I have not put any effort into photoediting with Picasa, as I am still adding the faces (1/3 done!). I suspect a different photoeditor will be needed to get the same capabilities as Aperture had. Likely will be Pixelmator.


Anyway, just a progress report.

Nov 10, 2013 8:53 AM in response to garz75

Problem with faces being mis positioned on the pictures or not showing up at all, or disappearing appears to be to be directly linked to wheter the pictures is cropped or not. For each picture I was having problems with, they were cropped; when uncropped, the names reappeared and/or appeared in the correct location. Definately a bug for Apple to address ASAP.

Nov 13, 2013 1:34 PM in response to Dan Connors

I have been in contact with Apple Care support yesterday. I really appreciated the commitment of the Apple professional in understanding the issue. The conclusion is that is most likely a software bug that will be reported to the development team and hopefully solved in a future product upgrade.


I confrim all the suggestion made so far in this discussion: face tag mispositioning is affecting cropped images.
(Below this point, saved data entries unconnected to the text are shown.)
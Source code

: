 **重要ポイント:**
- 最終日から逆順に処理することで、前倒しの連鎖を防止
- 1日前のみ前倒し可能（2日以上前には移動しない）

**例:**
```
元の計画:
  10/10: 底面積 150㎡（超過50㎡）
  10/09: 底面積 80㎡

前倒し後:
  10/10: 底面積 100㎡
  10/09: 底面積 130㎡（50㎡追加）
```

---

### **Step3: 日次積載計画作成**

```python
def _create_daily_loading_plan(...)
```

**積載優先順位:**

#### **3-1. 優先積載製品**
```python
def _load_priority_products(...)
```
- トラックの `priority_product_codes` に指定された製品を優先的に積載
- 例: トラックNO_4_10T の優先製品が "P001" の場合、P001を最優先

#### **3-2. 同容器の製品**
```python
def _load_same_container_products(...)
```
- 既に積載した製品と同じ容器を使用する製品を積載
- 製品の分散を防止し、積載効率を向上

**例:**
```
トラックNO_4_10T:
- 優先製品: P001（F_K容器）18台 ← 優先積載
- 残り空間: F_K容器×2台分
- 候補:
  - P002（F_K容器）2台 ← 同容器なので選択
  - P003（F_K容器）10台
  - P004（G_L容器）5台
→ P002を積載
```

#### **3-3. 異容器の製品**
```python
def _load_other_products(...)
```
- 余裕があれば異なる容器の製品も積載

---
Is affecting photos with portrait orientation (vertical) also. It looks like that after the tag operation, when the photo is visualized again in the Browser section, the face tag is positioned as the photo has ladscape orientation (horizontal) and is not cropped.
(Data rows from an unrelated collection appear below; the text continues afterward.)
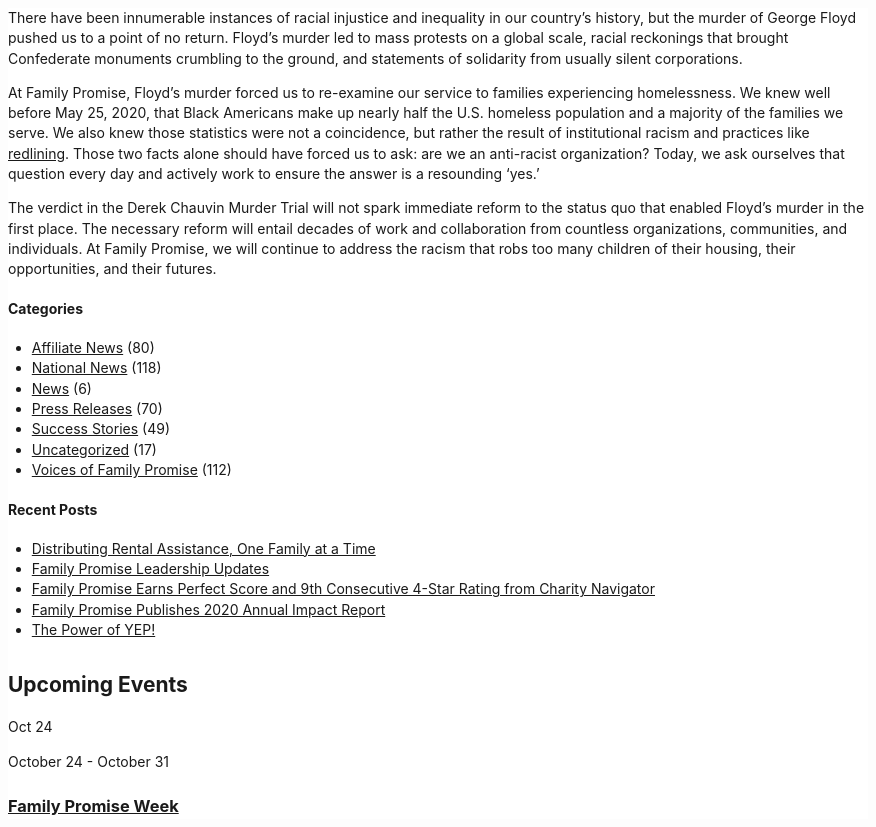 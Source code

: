 There have been innumerable instances of racial injustice and inequality in our country’s history, but the murder of George Floyd pushed us to a point of no return. Floyd’s murder led to mass protests on a global scale, racial reckonings that brought Confederate monuments crumbling to the ground, and statements of solidarity from usually silent corporations.

At Family Promise, Floyd’s murder forced us to re-examine our service to families experiencing homelessness. We knew well before May 25, 2020, that Black Americans make up nearly half the U.S. homeless population and a majority of the families we serve. We also knew those statistics were not a coincidence, but rather the result of institutional racism and practices like [redlining](https://www.instagram.com/p/CLKtAcEHLrH/). Those two facts alone should have forced us to ask: are we an anti-racist organization? Today, we ask ourselves that question every day and actively work to ensure the answer is a resounding ‘yes.’

The verdict in the Derek Chauvin Murder Trial will not spark immediate reform to the status quo that enabled Floyd’s murder in the first place. The necessary reform will entail decades of work and collaboration from countless organizations, communities, and individuals. At Family Promise, we will continue to address the racism that robs too many children of their housing, their opportunities, and their futures.

<span class="et_social_bottom_trigger"></span>

#### Categories

-   [Affiliate News](https://familypromise.org/latest/category/affiliate-news/) (80)
-   [National News](https://familypromise.org/latest/category/national-news/) (118)
-   [News](https://familypromise.org/latest/category/news/) (6)
-   [Press Releases](https://familypromise.org/latest/category/press-releases/) (70)
-   [Success Stories](https://familypromise.org/latest/category/success-stories/) (49)
-   [Uncategorized](https://familypromise.org/latest/category/uncategorized/) (17)
-   [Voices of Family Promise](https://familypromise.org/latest/category/voices-of-family-promise/) (112)

#### Recent Posts

-   [Distributing Rental Assistance, One Family at a Time](https://familypromise.org/latest/distributing-rental-assistance-one-family-at-a-time/)
-   [Family Promise Leadership Updates](https://familypromise.org/latest/family-promise-leadership-updates/)
-   [Family Promise Earns Perfect Score and 9th Consecutive 4-Star Rating from Charity Navigator](https://familypromise.org/latest/charity-navigator-5/)
-   [Family Promise Publishes 2020 Annual Impact Report](https://familypromise.org/latest/partners/)
-   [The Power of YEP!](https://familypromise.org/latest/the-power-of-yep/)

Upcoming Events
---------------

<span class="tribe-events-widget-events-list__event-date-tag-month"> Oct </span> <span class="tribe-events-widget-events-list__event-date-tag-daynum tribe-common-h2 tribe-common-h4--min-medium"> 24 </span>

<span class="tribe-event-date-start">October 24</span> - <span class="tribe-event-date-end">October 31</span>

### <a href="https://familypromise.org/event/family-promise-week-2021/" class="tribe-events-widget-events-list__event-title-link tribe-common-anchor-thin" title="Family Promise Week">Family Promise Week</a>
I found out also that Faces tags are visualized correctly in the Faces section. So it looks like the tag is position is saved correctly for all photos (but not visualized correctly in the Browser).



I have tried out also the latest Picasa. Not much different from a previous version I tried a few years ago. Great browsing capabilities, very weak editing possibilities. Since photo-editing is the main use i do of this software, I guess I will stay with Aperture: Faces to me is a nice to have feature, and the reported issue is something I can live with.